*** Material for this task ***

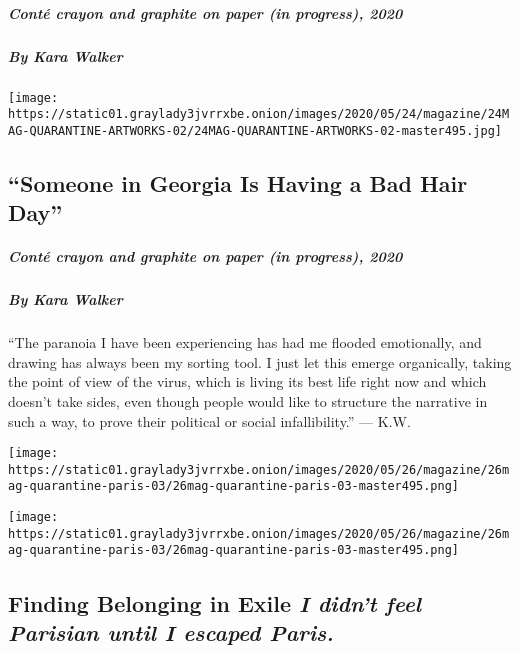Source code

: \hypertarget{contuxe9-crayon-and-graphite-on-paper-in-progress-2020}{%
\subparagraph{Conté crayon and graphite on paper (in progress),
2020}\label{contuxe9-crayon-and-graphite-on-paper-in-progress-2020}}

\hypertarget{by-kara-walker}{%
\subparagraph{By Kara Walker}\label{by-kara-walker}}

\texttt{[image: https://static01.graylady3jvrrxbe.onion/images/2020/05/24/magazine/24MAG-QUARANTINE-ARTWORKS-02/24MAG-QUARANTINE-ARTWORKS-02-master495.jpg]}

\hypertarget{someone-in-georgia-is-having-a-bad-hair-day-1}{%
\subsection{``Someone in Georgia Is Having a Bad Hair
Day''}\label{someone-in-georgia-is-having-a-bad-hair-day-1}}

\hypertarget{contuxe9-crayon-and-graphite-on-paper-in-progress-2020-1}{%
\subparagraph{Conté crayon and graphite on paper (in progress),
2020}\label{contuxe9-crayon-and-graphite-on-paper-in-progress-2020-1}}

\hypertarget{by-kara-walker-1}{%
\subparagraph{By Kara Walker}\label{by-kara-walker-1}}

``The paranoia I have been experiencing has had me flooded emotionally,
and drawing has always been my sorting tool. I just let this emerge
organically, taking the point of view of the virus, which is living its
best life right now and which doesn't take sides, even though people
would like to structure the narrative in such a way, to prove their
political or social infallibility.'' --- K.W.

\texttt{[image: https://static01.graylady3jvrrxbe.onion/images/2020/05/26/magazine/26mag-quarantine-paris-03/26mag-quarantine-paris-03-master495.png]}

\texttt{[image: https://static01.graylady3jvrrxbe.onion/images/2020/05/26/magazine/26mag-quarantine-paris-03/26mag-quarantine-paris-03-master495.png]}

\hypertarget{finding-belonging-in-exile-i-didnt-feel-parisian-until-i-escaped-paris}{%
\subsection{\texorpdfstring{Finding Belonging in Exile \emph{I didn't
feel Parisian until I escaped
Paris.}}{Finding Belonging in Exile I didn't feel Parisian until I escaped Paris.}}\label{finding-belonging-in-exile-i-didnt-feel-parisian-until-i-escaped-paris}}

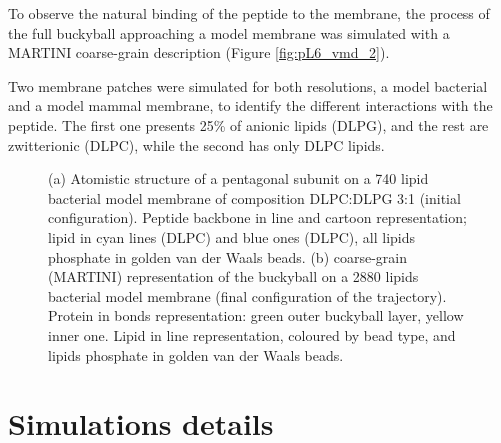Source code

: To observe the natural binding of the peptide to the membrane, the process of the full buckyball approaching a model membrane was simulated with a MARTINI coarse-grain description (Figure \ref{fig:pL6_vmd_2}).

Two membrane patches were simulated for both resolutions, a model bacterial and a model mammal membrane, to identify the different interactions with the peptide. The first one presents 25\% of anionic lipids (DLPG), and the rest are zwitterionic (DLPC), while the second has only DLPC lipids.

\begin{figure}[t]
\centering
{}
\caption[Snapshot of simulations of capzip on model membranes]{(a) Atomistic structure of a pentagonal subunit on a 740 lipid bacterial model membrane of composition DLPC:DLPG 3:1 (initial configuration). Peptide backbone in line and cartoon representation; lipid in cyan lines (DLPC) and blue ones (DLPC), all lipids phosphate in golden van der Waals beads. (b) coarse-grain (MARTINI) representation of the buckyball on a 2880 lipids bacterial model membrane (final configuration of the trajectory). Protein in bonds representation: green outer buckyball layer, yellow inner one. Lipid in line representation, coloured by bead type, and lipids phosphate in golden van der Waals beads.}
\label{fig:pL6_vmd}
\end{figure}


\section{Simulations details} \label{sec:details}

***

- To do:
Search the listing for the word "subparagraph" and return each line that holds it.

- Reply to the exercise:
\subparagraph{Conté crayon and graphite on paper (in progress),
\subparagraph{By Kara Walker}\label{by-kara-walker}}
\subparagraph{Conté crayon and graphite on paper (in progress),
\subparagraph{By Kara Walker}\label{by-kara-walker-1}}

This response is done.